Why Kirkland Wants to Own Its AI Future
Kirkland’s move is as much about control as it is about cost or innovation. By commissioning a custom legal technology platform and keeping ownership in‑house, the firm decides the roadmap, how models are trained, and whether any part is commercialised in future. According to RSGI, outside companies involved in the build “will not be able to sell it to other law firms,” a sharp contrast with deals where AI vendors reuse solutions across clients. This structure protects Kirkland’s data and know‑how from becoming a shared industry asset. It also prepares the firm for a world where AI legal automation is deeply embedded in every matter, from M&A due diligence to litigation strategy. If that bet pays off, the firm could gain a durable edge in enterprise legal tech while rivals rely on the same third‑party tools as one another.
Custom Legal Technology as Competitive Advantage
The Kirkland project reflects a wider trend: elite firms see proprietary platforms as a way to turn past work and institutional memory into software. Kirkland has form here. A decade ago, its CTRAN database captured data on past M&A transactions, allowing lawyers to spot deal‑term trends and use that intelligence for clients. Today’s AI initiative scales that instinct, aiming to encode precedent, playbooks, and workflows directly into AI legal automation. Similar stories are emerging elsewhere. Simmons & Simmons built Percy, a generative AI platform created entirely in‑house, reaching 87% adoption among fee earners within a year. Percy’s “legal inference engine” runs entirely inside the firm’s own network, underlining how data control and confidentiality drive custom builds. These systems do more than summarise documents; they shape how work is organised, delegated, and priced in high‑stakes matters.

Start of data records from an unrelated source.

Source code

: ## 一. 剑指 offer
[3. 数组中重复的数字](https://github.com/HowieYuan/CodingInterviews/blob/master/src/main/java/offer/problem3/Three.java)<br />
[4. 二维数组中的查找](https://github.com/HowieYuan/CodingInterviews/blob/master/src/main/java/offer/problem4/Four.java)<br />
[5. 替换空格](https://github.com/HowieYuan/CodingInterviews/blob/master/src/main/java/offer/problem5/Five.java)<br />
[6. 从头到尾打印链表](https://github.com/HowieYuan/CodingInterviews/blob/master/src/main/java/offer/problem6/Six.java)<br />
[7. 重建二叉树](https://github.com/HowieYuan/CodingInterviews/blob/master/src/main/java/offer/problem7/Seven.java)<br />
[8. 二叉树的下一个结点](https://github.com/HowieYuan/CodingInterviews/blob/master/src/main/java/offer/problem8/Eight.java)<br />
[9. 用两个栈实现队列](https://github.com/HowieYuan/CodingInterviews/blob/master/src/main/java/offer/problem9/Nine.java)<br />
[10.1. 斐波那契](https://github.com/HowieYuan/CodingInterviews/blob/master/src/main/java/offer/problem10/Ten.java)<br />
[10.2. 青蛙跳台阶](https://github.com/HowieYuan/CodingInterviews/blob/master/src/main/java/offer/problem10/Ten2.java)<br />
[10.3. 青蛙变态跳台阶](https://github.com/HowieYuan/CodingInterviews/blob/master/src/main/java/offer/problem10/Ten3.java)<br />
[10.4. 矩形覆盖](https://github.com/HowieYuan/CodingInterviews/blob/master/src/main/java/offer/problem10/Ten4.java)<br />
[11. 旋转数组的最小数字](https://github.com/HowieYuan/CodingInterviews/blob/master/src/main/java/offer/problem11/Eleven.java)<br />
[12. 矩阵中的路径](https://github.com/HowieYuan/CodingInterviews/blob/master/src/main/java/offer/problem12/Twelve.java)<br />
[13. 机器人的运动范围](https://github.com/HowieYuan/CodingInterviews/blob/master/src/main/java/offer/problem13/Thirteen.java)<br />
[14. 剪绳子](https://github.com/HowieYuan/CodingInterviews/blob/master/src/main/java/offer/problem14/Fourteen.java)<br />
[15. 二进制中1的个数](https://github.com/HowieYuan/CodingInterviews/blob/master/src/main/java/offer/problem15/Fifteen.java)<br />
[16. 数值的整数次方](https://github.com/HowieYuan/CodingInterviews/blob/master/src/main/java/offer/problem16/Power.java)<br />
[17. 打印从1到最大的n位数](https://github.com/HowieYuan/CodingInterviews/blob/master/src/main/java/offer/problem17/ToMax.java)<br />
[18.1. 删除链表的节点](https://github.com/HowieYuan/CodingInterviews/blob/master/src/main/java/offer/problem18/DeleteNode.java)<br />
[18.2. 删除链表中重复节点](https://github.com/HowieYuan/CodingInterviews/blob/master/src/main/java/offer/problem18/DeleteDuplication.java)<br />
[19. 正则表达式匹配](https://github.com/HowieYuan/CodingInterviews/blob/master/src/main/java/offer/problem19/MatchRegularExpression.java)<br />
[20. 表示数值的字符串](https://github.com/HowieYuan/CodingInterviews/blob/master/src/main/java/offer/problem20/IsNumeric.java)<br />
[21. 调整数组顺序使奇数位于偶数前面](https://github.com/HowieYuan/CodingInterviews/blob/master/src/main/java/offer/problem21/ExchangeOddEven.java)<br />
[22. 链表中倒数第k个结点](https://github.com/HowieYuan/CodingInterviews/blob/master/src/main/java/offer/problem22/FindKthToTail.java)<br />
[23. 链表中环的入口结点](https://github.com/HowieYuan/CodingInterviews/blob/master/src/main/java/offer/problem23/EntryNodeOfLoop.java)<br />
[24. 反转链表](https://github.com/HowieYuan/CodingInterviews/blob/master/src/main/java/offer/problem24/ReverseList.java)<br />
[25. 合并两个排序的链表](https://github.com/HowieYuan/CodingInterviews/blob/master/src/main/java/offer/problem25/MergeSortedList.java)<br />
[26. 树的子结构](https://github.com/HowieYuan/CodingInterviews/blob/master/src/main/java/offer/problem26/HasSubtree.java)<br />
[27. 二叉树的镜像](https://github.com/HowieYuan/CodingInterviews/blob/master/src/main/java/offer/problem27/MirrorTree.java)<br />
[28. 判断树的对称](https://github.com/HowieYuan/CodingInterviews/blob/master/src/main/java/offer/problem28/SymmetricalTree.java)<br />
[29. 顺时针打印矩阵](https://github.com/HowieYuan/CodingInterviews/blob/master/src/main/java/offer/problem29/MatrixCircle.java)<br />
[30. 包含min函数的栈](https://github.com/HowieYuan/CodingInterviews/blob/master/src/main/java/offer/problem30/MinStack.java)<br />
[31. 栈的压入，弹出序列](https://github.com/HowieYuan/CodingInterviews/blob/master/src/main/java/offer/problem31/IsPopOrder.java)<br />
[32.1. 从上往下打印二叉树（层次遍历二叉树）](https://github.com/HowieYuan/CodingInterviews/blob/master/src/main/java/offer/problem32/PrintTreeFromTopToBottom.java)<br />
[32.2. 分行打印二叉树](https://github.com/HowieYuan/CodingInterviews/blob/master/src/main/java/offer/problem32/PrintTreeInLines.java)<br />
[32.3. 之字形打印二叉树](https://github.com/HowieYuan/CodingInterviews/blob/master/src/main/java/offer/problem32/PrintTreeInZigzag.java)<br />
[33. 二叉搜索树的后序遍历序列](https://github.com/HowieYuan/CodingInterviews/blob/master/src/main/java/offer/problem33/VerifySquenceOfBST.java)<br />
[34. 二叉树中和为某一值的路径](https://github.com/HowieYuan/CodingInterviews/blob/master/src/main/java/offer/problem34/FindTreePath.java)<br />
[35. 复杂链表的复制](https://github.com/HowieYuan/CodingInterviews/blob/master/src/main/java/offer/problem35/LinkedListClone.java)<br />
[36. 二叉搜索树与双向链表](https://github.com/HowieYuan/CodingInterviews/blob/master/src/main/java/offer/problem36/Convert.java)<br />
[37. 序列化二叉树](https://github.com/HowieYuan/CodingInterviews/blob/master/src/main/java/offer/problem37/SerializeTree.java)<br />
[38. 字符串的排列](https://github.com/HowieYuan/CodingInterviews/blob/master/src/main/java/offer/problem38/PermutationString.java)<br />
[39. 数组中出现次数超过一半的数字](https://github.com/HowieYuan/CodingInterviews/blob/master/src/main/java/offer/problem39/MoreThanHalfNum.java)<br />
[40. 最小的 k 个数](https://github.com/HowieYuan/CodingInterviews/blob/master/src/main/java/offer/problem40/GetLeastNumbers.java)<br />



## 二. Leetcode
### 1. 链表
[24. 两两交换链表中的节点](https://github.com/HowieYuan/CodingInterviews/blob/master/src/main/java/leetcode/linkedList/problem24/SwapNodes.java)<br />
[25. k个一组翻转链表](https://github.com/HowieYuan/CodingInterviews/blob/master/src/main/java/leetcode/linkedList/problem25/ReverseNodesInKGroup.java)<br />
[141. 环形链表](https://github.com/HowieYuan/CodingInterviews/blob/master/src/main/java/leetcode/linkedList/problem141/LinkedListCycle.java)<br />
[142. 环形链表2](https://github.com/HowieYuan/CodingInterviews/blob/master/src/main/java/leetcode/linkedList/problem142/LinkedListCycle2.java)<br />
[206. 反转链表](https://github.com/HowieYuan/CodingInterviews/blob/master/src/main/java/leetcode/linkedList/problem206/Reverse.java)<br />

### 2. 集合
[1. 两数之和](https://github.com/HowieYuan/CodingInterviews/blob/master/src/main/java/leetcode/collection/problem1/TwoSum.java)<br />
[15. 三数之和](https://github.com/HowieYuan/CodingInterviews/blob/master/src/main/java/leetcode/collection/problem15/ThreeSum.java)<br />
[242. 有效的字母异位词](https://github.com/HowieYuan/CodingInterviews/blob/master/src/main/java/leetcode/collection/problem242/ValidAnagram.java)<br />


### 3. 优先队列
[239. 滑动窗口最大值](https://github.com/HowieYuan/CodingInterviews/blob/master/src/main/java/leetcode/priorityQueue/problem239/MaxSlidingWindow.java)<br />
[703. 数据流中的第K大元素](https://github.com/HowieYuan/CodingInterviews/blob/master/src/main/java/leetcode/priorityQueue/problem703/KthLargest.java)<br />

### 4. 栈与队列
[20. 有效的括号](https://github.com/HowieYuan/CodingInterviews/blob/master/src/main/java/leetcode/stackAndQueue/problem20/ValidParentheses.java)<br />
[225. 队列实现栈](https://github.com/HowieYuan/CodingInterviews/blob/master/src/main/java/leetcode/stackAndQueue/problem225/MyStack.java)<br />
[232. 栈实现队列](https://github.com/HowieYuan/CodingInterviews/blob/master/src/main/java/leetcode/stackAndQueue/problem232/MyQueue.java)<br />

Beyond SaaS: The Enterprise Legal Tech Shift
Kirkland’s USD 500m (approx. RM2,300m) commitment is noteworthy not only for its size but for what it implies about the future of enterprise legal tech. Where SaaS tools once dominated, leading firms now mix vendor partnerships with bespoke platforms that reflect their own risk profiles and client promises. Allen & Gledhill’s A&GEL, a custom large language model platform hosted entirely on‑premise, was built specifically to handle strict confidentiality expectations in financial services. Dentons’ partnership with OpenAI, meanwhile, gives it early access to cutting‑edge models for building new tools. Together, these moves show large practices moving beyond generic legal tech into tailored stacks. For software vendors, there is an uncomfortable message: the highest‑revenue firms are signaling that best‑in‑class off‑the‑shelf products are no longer enough when AI sits at the heart of legal workflows.